**PROBLEM REQUIREMENTS:** Here are some entries; quote each one exactly.

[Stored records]
= = =

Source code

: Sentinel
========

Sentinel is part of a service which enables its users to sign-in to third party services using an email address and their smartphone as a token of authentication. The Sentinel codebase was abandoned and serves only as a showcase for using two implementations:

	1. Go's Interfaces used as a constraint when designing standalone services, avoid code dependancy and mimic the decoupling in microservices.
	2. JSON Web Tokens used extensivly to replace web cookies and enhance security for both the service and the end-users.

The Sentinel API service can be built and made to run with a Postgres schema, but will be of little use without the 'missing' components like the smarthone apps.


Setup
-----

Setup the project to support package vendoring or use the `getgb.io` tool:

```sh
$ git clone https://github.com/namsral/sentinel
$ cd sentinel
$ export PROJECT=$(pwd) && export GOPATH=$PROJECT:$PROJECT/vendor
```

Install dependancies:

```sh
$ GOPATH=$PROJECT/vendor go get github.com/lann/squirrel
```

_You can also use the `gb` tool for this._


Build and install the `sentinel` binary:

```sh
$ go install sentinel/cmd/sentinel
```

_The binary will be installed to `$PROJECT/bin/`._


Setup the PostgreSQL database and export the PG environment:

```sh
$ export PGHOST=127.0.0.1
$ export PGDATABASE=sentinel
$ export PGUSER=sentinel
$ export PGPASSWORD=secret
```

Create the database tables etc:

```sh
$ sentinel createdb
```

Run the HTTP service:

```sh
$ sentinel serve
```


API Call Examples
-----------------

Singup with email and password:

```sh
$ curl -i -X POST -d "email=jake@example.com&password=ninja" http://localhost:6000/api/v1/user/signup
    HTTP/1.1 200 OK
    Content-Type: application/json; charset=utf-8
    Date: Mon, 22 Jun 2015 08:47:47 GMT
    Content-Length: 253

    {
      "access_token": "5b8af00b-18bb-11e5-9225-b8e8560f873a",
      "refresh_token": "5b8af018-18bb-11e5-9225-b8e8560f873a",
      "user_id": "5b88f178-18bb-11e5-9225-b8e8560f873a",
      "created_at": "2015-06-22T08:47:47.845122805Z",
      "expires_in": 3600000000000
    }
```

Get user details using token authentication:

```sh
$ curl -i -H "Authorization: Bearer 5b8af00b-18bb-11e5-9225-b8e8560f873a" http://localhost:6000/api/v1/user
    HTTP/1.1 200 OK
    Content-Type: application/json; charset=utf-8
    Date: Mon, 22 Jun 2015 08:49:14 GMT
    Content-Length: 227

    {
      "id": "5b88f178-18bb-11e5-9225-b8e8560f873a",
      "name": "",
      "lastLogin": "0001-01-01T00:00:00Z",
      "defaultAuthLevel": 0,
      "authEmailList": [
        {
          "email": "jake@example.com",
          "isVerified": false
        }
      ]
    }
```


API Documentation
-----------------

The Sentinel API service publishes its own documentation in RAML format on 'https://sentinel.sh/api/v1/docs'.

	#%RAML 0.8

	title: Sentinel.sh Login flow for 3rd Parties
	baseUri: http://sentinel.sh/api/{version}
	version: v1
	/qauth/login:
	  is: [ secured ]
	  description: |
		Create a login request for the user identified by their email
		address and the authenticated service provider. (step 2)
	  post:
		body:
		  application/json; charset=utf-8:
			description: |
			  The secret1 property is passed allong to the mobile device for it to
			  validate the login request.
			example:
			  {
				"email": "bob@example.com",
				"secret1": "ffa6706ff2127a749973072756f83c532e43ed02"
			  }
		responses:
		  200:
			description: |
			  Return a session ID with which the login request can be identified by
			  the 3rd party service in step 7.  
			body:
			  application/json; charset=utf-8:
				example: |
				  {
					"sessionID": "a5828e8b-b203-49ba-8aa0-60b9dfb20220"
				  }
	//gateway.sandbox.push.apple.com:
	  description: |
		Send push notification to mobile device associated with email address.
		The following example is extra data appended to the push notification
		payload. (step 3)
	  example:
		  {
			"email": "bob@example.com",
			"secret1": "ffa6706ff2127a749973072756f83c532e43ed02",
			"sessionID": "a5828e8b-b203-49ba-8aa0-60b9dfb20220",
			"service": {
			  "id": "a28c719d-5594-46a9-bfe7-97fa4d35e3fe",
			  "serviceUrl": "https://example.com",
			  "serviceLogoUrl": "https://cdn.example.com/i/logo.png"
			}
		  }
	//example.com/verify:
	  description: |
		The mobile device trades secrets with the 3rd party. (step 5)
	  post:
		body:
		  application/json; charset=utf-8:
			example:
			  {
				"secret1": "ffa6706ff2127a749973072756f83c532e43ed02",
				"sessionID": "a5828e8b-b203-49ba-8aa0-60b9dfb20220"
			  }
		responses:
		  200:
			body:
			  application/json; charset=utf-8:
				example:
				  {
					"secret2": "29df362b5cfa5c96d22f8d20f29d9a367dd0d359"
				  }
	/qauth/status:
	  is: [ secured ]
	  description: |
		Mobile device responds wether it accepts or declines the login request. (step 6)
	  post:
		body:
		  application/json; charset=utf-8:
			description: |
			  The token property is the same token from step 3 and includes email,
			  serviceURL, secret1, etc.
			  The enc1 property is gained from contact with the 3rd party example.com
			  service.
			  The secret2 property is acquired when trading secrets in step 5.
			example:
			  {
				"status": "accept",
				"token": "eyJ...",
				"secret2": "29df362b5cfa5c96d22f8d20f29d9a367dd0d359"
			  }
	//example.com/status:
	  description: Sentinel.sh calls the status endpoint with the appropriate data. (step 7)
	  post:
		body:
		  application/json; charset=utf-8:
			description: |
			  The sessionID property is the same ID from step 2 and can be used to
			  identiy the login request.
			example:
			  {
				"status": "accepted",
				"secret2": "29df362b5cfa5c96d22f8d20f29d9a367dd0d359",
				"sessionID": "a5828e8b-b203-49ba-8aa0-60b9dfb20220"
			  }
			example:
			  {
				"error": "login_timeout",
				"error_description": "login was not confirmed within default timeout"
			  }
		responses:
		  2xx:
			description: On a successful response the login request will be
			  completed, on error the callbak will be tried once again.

= = =

**OUTPUT OF THE TASK:**
Source code

: Sentinel
========

Sentinel is part of a service which enables its users to sign-in to third party services using an email address and their smartphone as a token of authentication. The Sentinel codebase was abandoned and serves only as a showcase for using two implementations:

	1. Go's Interfaces used as a constraint when designing standalone services, avoid code dependancy and mimic the decoupling in microservices.
	2. JSON Web Tokens used extensivly to replace web cookies and enhance security for both the service and the end-users.

The Sentinel API service can be built and made to run with a Postgres schema, but will be of little use without the 'missing' components like the smarthone apps.


Setup
-----

Setup the project to support package vendoring or use the `getgb.io` tool:

```sh
$ git clone https://github.com/namsral/sentinel
$ cd sentinel
$ export PROJECT=$(pwd) && export GOPATH=$PROJECT:$PROJECT/vendor
```

Install dependancies:

```sh
$ GOPATH=$PROJECT/vendor go get github.com/lann/squirrel
```

_You can also use the `gb` tool for this._


Build and install the `sentinel` binary:

```sh
$ go install sentinel/cmd/sentinel
```

_The binary will be installed to `$PROJECT/bin/`._


Setup the PostgreSQL database and export the PG environment:

```sh
$ export PGHOST=127.0.0.1
$ export PGDATABASE=sentinel
$ export PGUSER=sentinel
$ export PGPASSWORD=secret
```

Create the database tables etc:

```sh
$ sentinel createdb
```

Run the HTTP service:

```sh
$ sentinel serve
```


API Call Examples
-----------------

Singup with email and password:

```sh
$ curl -i -X POST -d "email=jake@example.com&password=ninja" http://localhost:6000/api/v1/user/signup
    HTTP/1.1 200 OK
    Content-Type: application/json; charset=utf-8
    Date: Mon, 22 Jun 2015 08:47:47 GMT
    Content-Length: 253

    {
      "access_token": "5b8af00b-18bb-11e5-9225-b8e8560f873a",
      "refresh_token": "5b8af018-18bb-11e5-9225-b8e8560f873a",
      "user_id": "5b88f178-18bb-11e5-9225-b8e8560f873a",
      "created_at": "2015-06-22T08:47:47.845122805Z",
      "expires_in": 3600000000000
    }
```

Get user details using token authentication:

```sh
$ curl -i -H "Authorization: Bearer 5b8af00b-18bb-11e5-9225-b8e8560f873a" http://localhost:6000/api/v1/user
    HTTP/1.1 200 OK
    Content-Type: application/json; charset=utf-8
    Date: Mon, 22 Jun 2015 08:49:14 GMT
    Content-Length: 227

    {
      "id": "5b88f178-18bb-11e5-9225-b8e8560f873a",
      "name": "",
      "lastLogin": "0001-01-01T00:00:00Z",
      "defaultAuthLevel": 0,
      "authEmailList": [
        {
          "email": "jake@example.com",
          "isVerified": false
        }
      ]
    }
```


API Documentation
-----------------

The Sentinel API service publishes its own documentation in RAML format on 'https://sentinel.sh/api/v1/docs'.

	#%RAML 0.8

	title: Sentinel.sh Login flow for 3rd Parties
	baseUri: http://sentinel.sh/api/{version}
	version: v1
	/qauth/login:
	  is: [ secured ]
	  description: |
		Create a login request for the user identified by their email
		address and the authenticated service provider. (step 2)
	  post:
		body:
		  application/json; charset=utf-8:
			description: |
			  The secret1 property is passed allong to the mobile device for it to
			  validate the login request.
			example:
			  {
				"email": "bob@example.com",
				"secret1": "ffa6706ff2127a749973072756f83c532e43ed02"
			  }
		responses:
		  200:
			description: |
			  Return a session ID with which the login request can be identified by
			  the 3rd party service in step 7.  
			body:
			  application/json; charset=utf-8:
				example: |
				  {
					"sessionID": "a5828e8b-b203-49ba-8aa0-60b9dfb20220"
				  }
	//gateway.sandbox.push.apple.com:
	  description: |
		Send push notification to mobile device associated with email address.
		The following example is extra data appended to the push notification
		payload. (step 3)
	  example:
		  {
			"email": "bob@example.com",
			"secret1": "ffa6706ff2127a749973072756f83c532e43ed02",
			"sessionID": "a5828e8b-b203-49ba-8aa0-60b9dfb20220",
			"service": {
			  "id": "a28c719d-5594-46a9-bfe7-97fa4d35e3fe",
			  "serviceUrl": "https://example.com",
			  "serviceLogoUrl": "https://cdn.example.com/i/logo.png"
			}
		  }
	//example.com/verify:
	  description: |
		The mobile device trades secrets with the 3rd party. (step 5)
	  post:
		body:
		  application/json; charset=utf-8:
			example:
			  {
				"secret1": "ffa6706ff2127a749973072756f83c532e43ed02",
				"sessionID": "a5828e8b-b203-49ba-8aa0-60b9dfb20220"
			  }
		responses:
		  200:
			body:
			  application/json; charset=utf-8:
				example:
				  {
					"secret2": "29df362b5cfa5c96d22f8d20f29d9a367dd0d359"
				  }
	/qauth/status:
	  is: [ secured ]
	  description: |
		Mobile device responds wether it accepts or declines the login request. (step 6)
	  post:
		body:
		  application/json; charset=utf-8:
			description: |
			  The token property is the same token from step 3 and includes email,
			  serviceURL, secret1, etc.
			  The enc1 property is gained from contact with the 3rd party example.com
			  service.
			  The secret2 property is acquired when trading secrets in step 5.
			example:
			  {
				"status": "accept",
				"token": "eyJ...",
				"secret2": "29df362b5cfa5c96d22f8d20f29d9a367dd0d359"
			  }
	//example.com/status:
	  description: Sentinel.sh calls the status endpoint with the appropriate data. (step 7)
	  post:
		body:
		  application/json; charset=utf-8:
			description: |
			  The sessionID property is the same ID from step 2 and can be used to
			  identiy the login request.
			example:
			  {
				"status": "accepted",
				"secret2": "29df362b5cfa5c96d22f8d20f29d9a367dd0d359",
				"sessionID": "a5828e8b-b203-49ba-8aa0-60b9dfb20220"
			  }
			example:
			  {
				"error": "login_timeout",
				"error_description": "login was not confirmed within default timeout"
			  }
		responses:
		  2xx:
			description: On a successful response the login request will be
			  completed, on error the callbak will be tried once again.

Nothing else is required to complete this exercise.